Instructions for the task - Locate the line that contains "Markdown | 1" in the entries below, then repeat it and every following line through the line that contains "0 | 0 | 474 |", exactly, and no others.

Supplied records -
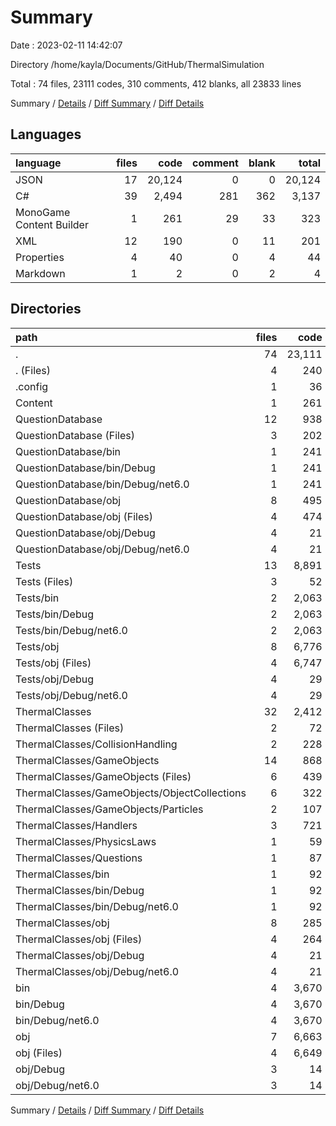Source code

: # Summary

Date : 2023-02-11 14:42:07

Directory /home/kayla/Documents/GitHub/ThermalSimulation

Total : 74 files,  23111 codes, 310 comments, 412 blanks, all 23833 lines

Summary / [Details](details.md) / [Diff Summary](diff.md) / [Diff Details](diff-details.md)

## Languages
| language | files | code | comment | blank | total |
| :--- | ---: | ---: | ---: | ---: | ---: |
| JSON | 17 | 20,124 | 0 | 0 | 20,124 |
| C# | 39 | 2,494 | 281 | 362 | 3,137 |
| MonoGame Content Builder | 1 | 261 | 29 | 33 | 323 |
| XML | 12 | 190 | 0 | 11 | 201 |
| Properties | 4 | 40 | 0 | 4 | 44 |
| Markdown | 1 | 2 | 0 | 2 | 4 |

## Directories
| path | files | code | comment | blank | total |
| :--- | ---: | ---: | ---: | ---: | ---: |
| . | 74 | 23,111 | 310 | 412 | 23,833 |
| . (Files) | 4 | 240 | 14 | 33 | 287 |
| .config | 1 | 36 | 0 | 0 | 36 |
| Content | 1 | 261 | 29 | 33 | 323 |
| QuestionDatabase | 12 | 938 | 28 | 45 | 1,011 |
| QuestionDatabase (Files) | 3 | 202 | 17 | 37 | 256 |
| QuestionDatabase/bin | 1 | 241 | 0 | 0 | 241 |
| QuestionDatabase/bin/Debug | 1 | 241 | 0 | 0 | 241 |
| QuestionDatabase/bin/Debug/net6.0 | 1 | 241 | 0 | 0 | 241 |
| QuestionDatabase/obj | 8 | 495 | 11 | 8 | 514 |
| QuestionDatabase/obj (Files) | 4 | 474 | 0 | 0 | 474 |
| QuestionDatabase/obj/Debug | 4 | 21 | 11 | 8 | 40 |
| QuestionDatabase/obj/Debug/net6.0 | 4 | 21 | 11 | 8 | 40 |
| Tests | 13 | 8,891 | 11 | 18 | 8,920 |
| Tests (Files) | 3 | 52 | 0 | 10 | 62 |
| Tests/bin | 2 | 2,063 | 0 | 0 | 2,063 |
| Tests/bin/Debug | 2 | 2,063 | 0 | 0 | 2,063 |
| Tests/bin/Debug/net6.0 | 2 | 2,063 | 0 | 0 | 2,063 |
| Tests/obj | 8 | 6,776 | 11 | 8 | 6,795 |
| Tests/obj (Files) | 4 | 6,747 | 0 | 0 | 6,747 |
| Tests/obj/Debug | 4 | 29 | 11 | 8 | 48 |
| Tests/obj/Debug/net6.0 | 4 | 29 | 11 | 8 | 48 |
| ThermalClasses | 32 | 2,412 | 218 | 276 | 2,906 |
| ThermalClasses (Files) | 2 | 72 | 6 | 8 | 86 |
| ThermalClasses/CollisionHandling | 2 | 228 | 51 | 26 | 305 |
| ThermalClasses/GameObjects | 14 | 868 | 18 | 121 | 1,007 |
| ThermalClasses/GameObjects (Files) | 6 | 439 | 6 | 66 | 511 |
| ThermalClasses/GameObjects/ObjectCollections | 6 | 322 | 2 | 38 | 362 |
| ThermalClasses/GameObjects/Particles | 2 | 107 | 10 | 17 | 134 |
| ThermalClasses/Handlers | 3 | 721 | 48 | 83 | 852 |
| ThermalClasses/PhysicsLaws | 1 | 59 | 71 | 14 | 144 |
| ThermalClasses/Questions | 1 | 87 | 13 | 16 | 116 |
| ThermalClasses/bin | 1 | 92 | 0 | 0 | 92 |
| ThermalClasses/bin/Debug | 1 | 92 | 0 | 0 | 92 |
| ThermalClasses/bin/Debug/net6.0 | 1 | 92 | 0 | 0 | 92 |
| ThermalClasses/obj | 8 | 285 | 11 | 8 | 304 |
| ThermalClasses/obj (Files) | 4 | 264 | 0 | 0 | 264 |
| ThermalClasses/obj/Debug | 4 | 21 | 11 | 8 | 40 |
| ThermalClasses/obj/Debug/net6.0 | 4 | 21 | 11 | 8 | 40 |
| bin | 4 | 3,670 | 0 | 0 | 3,670 |
| bin/Debug | 4 | 3,670 | 0 | 0 | 3,670 |
| bin/Debug/net6.0 | 4 | 3,670 | 0 | 0 | 3,670 |
| obj | 7 | 6,663 | 10 | 7 | 6,680 |
| obj (Files) | 4 | 6,649 | 0 | 0 | 6,649 |
| obj/Debug | 3 | 14 | 10 | 7 | 31 |
| obj/Debug/net6.0 | 3 | 14 | 10 | 7 | 31 |

Summary / [Details](details.md) / [Diff Summary](diff.md) / [Diff Details](diff-details.md)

Solution below -
| Markdown | 1 | 2 | 0 | 2 | 4 |

## Directories
| path | files | code | comment | blank | total |
| :--- | ---: | ---: | ---: | ---: | ---: |
| . | 74 | 23,111 | 310 | 412 | 23,833 |
| . (Files) | 4 | 240 | 14 | 33 | 287 |
| .config | 1 | 36 | 0 | 0 | 36 |
| Content | 1 | 261 | 29 | 33 | 323 |
| QuestionDatabase | 12 | 938 | 28 | 45 | 1,011 |
| QuestionDatabase (Files) | 3 | 202 | 17 | 37 | 256 |
| QuestionDatabase/bin | 1 | 241 | 0 | 0 | 241 |
| QuestionDatabase/bin/Debug | 1 | 241 | 0 | 0 | 241 |
| QuestionDatabase/bin/Debug/net6.0 | 1 | 241 | 0 | 0 | 241 |
| QuestionDatabase/obj | 8 | 495 | 11 | 8 | 514 |
| QuestionDatabase/obj (Files) | 4 | 474 | 0 | 0 | 474 |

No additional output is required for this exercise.